Dans une perspective large, des principes généraux et d'organisation des dépôts, au niveau national, ont été proposés dès 1988 par Maurice Line 7. Cependant, depuis l'origine, les bibliothèques de dépôt sont différentes. Parmi les quatre modèles américains, on trouvait: un pur dépôt, la New England deposit library de Boston, et trois centres de services communs, pour lesquels la fonction de dépôt n'a constitué qu'une phase de leur existence (Hampshire inter-library center), ou un élément d'un dispositif plus complexe d'acquisitions et de services (cas du Center for research libraries). De même, les descriptions des dépôts en fonctionnement font apparaître des statuts différents. L'objectif de base (organiser des locaux permettant une forte densité de stockage à faible coût, pour des documents de faible usage) est celui des dépôts particuliers, créés par la Bibliothèque de Bavière, l'Ecole polytechnique de Zürich, ou des universités américaines. Il semble encore également le principal objectif de la State repository library suédoise.

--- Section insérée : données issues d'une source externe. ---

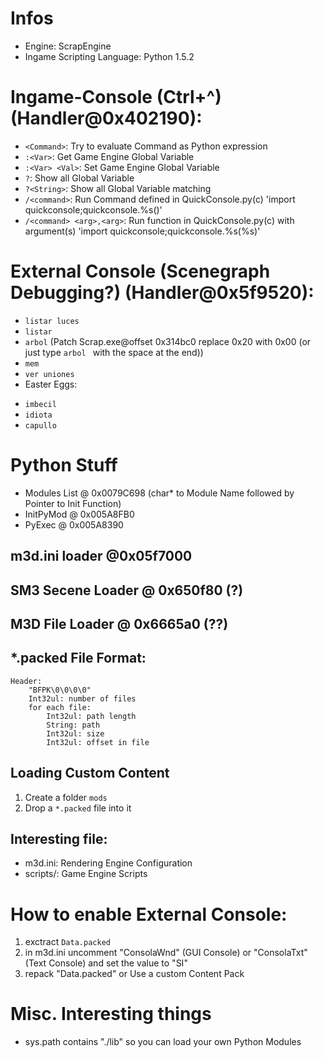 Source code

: # Infos
- Engine: ScrapEngine
- Ingame Scripting Language: Python 1.5.2

# Ingame-Console (Ctrl+\^) (Handler@0x402190):
* `<Command>`: Try to evaluate Command as Python expression
* `:<Var>`: Get Game Engine Global Variable
* `:<Var> <Val>`: Set Game Engine Global Variable
* `?`: Show all Global Variable
* `?<String>`: Show all Global Variable matching <String>
* `/<command>`: Run Command defined in QuickConsole.py(c) 'import quickconsole;quickconsole.%s()'
* `/<command> <arg>,<arg>`: Run function in QuickConsole.py(c) with argument(s) 'import quickconsole;quickconsole.%s(%s)'

# External Console (Scenegraph Debugging?) (Handler@0x5f9520):
* `listar luces`
* `listar`
* `arbol` (Patch Scrap.exe@offset 0x314bc0 replace 0x20 with 0x00 (or just type `arbol ` with the space at the end))
* `mem`
* `ver uniones`
* Easter Eggs:
 - `imbecil`
 - `idiota`
 - `capullo`

# Python Stuff
- Modules List @ 0x0079C698 (char* to Module Name followed by Pointer to Init Function)
- InitPyMod @ 0x005A8FB0 
- PyExec @ 0x005A8390

## m3d.ini loader @0x05f7000

## SM3 Secene Loader @ 0x650f80 (?)

## M3D File Loader @ 0x6665a0 (??)

## *.packed File Format:
    Header:
        "BFPK\0\0\0\0"
        Int32ul: number of files
        for each file:
            Int32ul: path length
            String: path
            Int32ul: size
            Int32ul: offset in file

## Loading Custom Content
1. Create a folder `mods`
2. Drop a `*.packed` file into it

## Interesting file:
* m3d.ini: Rendering Engine Configuration
* scripts/: Game Engine Scripts


# How to enable External Console:
1. exctract `Data.packed`
2. in m3d.ini uncomment "ConsolaWnd" (GUI Console) or "ConsolaTxt" (Text Console) and set the value to "SI"
3. repack "Data.packed"
or Use a custom Content Pack

# Misc. Interesting things
- sys.path contains "./lib" so you can load your own Python Modules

Le même concept peut être repris, sous forme coopérative et active, tant pour des bibliothèques publiques que pour des bibliothèques universitaires. Au Danemark, le Centre de Ballerup assure 40 000 prêts par an et abandonne le rangement en compactus vu l'usage des fonds. En Suède, le Centre de Malmö gère 130 000 livres et revues issus pour une large part du centre régional de prêt des bibliothèques publiques, fonds disponibles pour le prêt-inter et pour les écoles, avec des copies multiples. Il joue un rôle de conservation et d'élimination en liaison avec des spécialistes. En RFA, le centre universitaire de Bochum, situé au centre du Land de Rhénanie du Nord-Westphalie refond les collections et assure une fonction de prêt. Au bénéfice des bibliothèques publiques comme des bibliothèques universitaires, le centre finlandais de Kuopio assure le même type de fonctions. Dans ces derniers cas, l'accent est mis sur le transfert de la propriété des fonds aux centres, qui conditionne leur politique de tri, de préservation, d'accessibilité plus ou moins forte (catalogues, moyens de communication, reproduction). Les centres semblent partager des cadres de classement simples, numerus currens et formats.

La situation française

Si l'élimination est mentionnée dès 1915 pour les bibliothèques scolaires, dès 1945 pour les bibliothèques centrales de prêt, son histoire réelle est plus courte en France. Une enquête menée en 1978, dans le cadre de l'Association des bibliothécaires français (ABF), a montré que l'élimination existait dans différents types de bibliothèques, mais qu'il s'agissait, dans la plupart des cas, d'une nécessité récente.

Réflexions

La réflexion avait été lancée en 1975 par un article de Noé Richter, auquel il convient de renvoyer, car il contient l'essentiel de la problématique du sujet 8. Dans son prolongement, le thème « Conserver, éliminer » a fait l'objet du Congrès de l'ABF en 1978, où ont été évoquées les solutions anglaises et américaines 9. A l'occasion du rapport au directeur du livre et de la lecture sur le patrimoine des bibliothèques, remis en 1982 par l'inspecteur général Desgraves, l'élimination est évoquée, dans la perspective d'un plan national de conservation partagée, prévoyant des équipements régionaux et des établissements spécialisés 10. Le thème sera repris dans le rapport Décentralisation et bibliothèques publiques, établi en 1984, toujours à la demande du directeur du livre et de la lecture, par un groupe de travail présidé par l'inspecteur général Yvert 11.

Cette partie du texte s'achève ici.